Copy all the data exactly, except the pictures.

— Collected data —
○ ○ ○ ○ ○ ○ ○
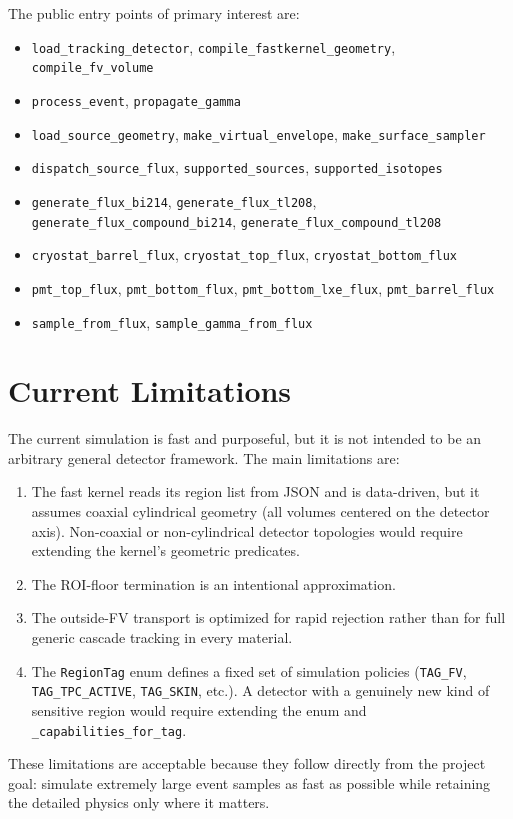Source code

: \documentclass[11pt]{article}
\begin{document}
The public entry points of primary interest are:

\begin{itemize}
\item \texttt{load\_tracking\_detector},
      \texttt{compile\_fastkernel\_geometry},
      \texttt{compile\_fv\_volume}
\item \texttt{process\_event},
      \texttt{propagate\_gamma}
\item \texttt{load\_source\_geometry},
      \texttt{make\_virtual\_envelope},
      \texttt{make\_surface\_sampler}
\item \texttt{dispatch\_source\_flux},
      \texttt{supported\_sources},
      \texttt{supported\_isotopes}
\item \texttt{generate\_flux\_bi214},
      \texttt{generate\_flux\_tl208},
      \texttt{generate\_flux\_compound\_bi214},
      \texttt{generate\_flux\_compound\_tl208}
\item \texttt{cryostat\_barrel\_flux},
      \texttt{cryostat\_top\_flux},
      \texttt{cryostat\_bottom\_flux}
\item \texttt{pmt\_top\_flux},
      \texttt{pmt\_bottom\_flux},
      \texttt{pmt\_bottom\_lxe\_flux},
      \texttt{pmt\_barrel\_flux}
\item \texttt{sample\_from\_flux},
      \texttt{sample\_gamma\_from\_flux}
\end{itemize}

\section{Current Limitations}

The current simulation is fast and purposeful, but it is not intended to be an
arbitrary general detector framework. The main limitations are:

\begin{enumerate}[label=\arabic*.]
\item The fast kernel reads its region list from JSON and is data-driven, but
it assumes coaxial cylindrical geometry (all volumes centered on the detector
axis). Non-coaxial or non-cylindrical detector topologies would require
extending the kernel's geometric predicates.
\item The ROI-floor termination is an intentional approximation.
\item The outside-FV transport is optimized for rapid rejection rather than for
full generic cascade tracking in every material.
\item The \texttt{RegionTag} enum defines a fixed set of simulation policies
(\texttt{TAG\_FV}, \texttt{TAG\_TPC\_ACTIVE}, \texttt{TAG\_SKIN}, etc.). A
detector with a genuinely new kind of sensitive region would require extending
the enum and \texttt{\_capabilities\_for\_tag}.
\end{enumerate}

These limitations are acceptable because they follow directly from the project
goal: simulate extremely large event samples as fast as possible while retaining
the detailed physics only where it matters.
\end{document}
○ ○ ○ ○ ○ ○ ○
— Solution for this task —
Source code

: \documentclass[11pt]{article}
\begin{document}
The public entry points of primary interest are:

\begin{itemize}
\item \texttt{load\_tracking\_detector},
      \texttt{compile\_fastkernel\_geometry},
      \texttt{compile\_fv\_volume}
\item \texttt{process\_event},
      \texttt{propagate\_gamma}
\item \texttt{load\_source\_geometry},
      \texttt{make\_virtual\_envelope},
      \texttt{make\_surface\_sampler}
\item \texttt{dispatch\_source\_flux},
      \texttt{supported\_sources},
      \texttt{supported\_isotopes}
\item \texttt{generate\_flux\_bi214},
      \texttt{generate\_flux\_tl208},
      \texttt{generate\_flux\_compound\_bi214},
      \texttt{generate\_flux\_compound\_tl208}
\item \texttt{cryostat\_barrel\_flux},
      \texttt{cryostat\_top\_flux},
      \texttt{cryostat\_bottom\_flux}
\item \texttt{pmt\_top\_flux},
      \texttt{pmt\_bottom\_flux},
      \texttt{pmt\_bottom\_lxe\_flux},
      \texttt{pmt\_barrel\_flux}
\item \texttt{sample\_from\_flux},
      \texttt{sample\_gamma\_from\_flux}
\end{itemize}

\section{Current Limitations}

The current simulation is fast and purposeful, but it is not intended to be an
arbitrary general detector framework. The main limitations are:

\begin{enumerate}[label=\arabic*.]
\item The fast kernel reads its region list from JSON and is data-driven, but
it assumes coaxial cylindrical geometry (all volumes centered on the detector
axis). Non-coaxial or non-cylindrical detector topologies would require
extending the kernel's geometric predicates.
\item The ROI-floor termination is an intentional approximation.
\item The outside-FV transport is optimized for rapid rejection rather than for
full generic cascade tracking in every material.
\item The \texttt{RegionTag} enum defines a fixed set of simulation policies
(\texttt{TAG\_FV}, \texttt{TAG\_TPC\_ACTIVE}, \texttt{TAG\_SKIN}, etc.). A
detector with a genuinely new kind of sensitive region would require extending
the enum and \texttt{\_capabilities\_for\_tag}.
\end{enumerate}

These limitations are acceptable because they follow directly from the project
goal: simulate extremely large event samples as fast as possible while retaining
the detailed physics only where it matters.
\end{document}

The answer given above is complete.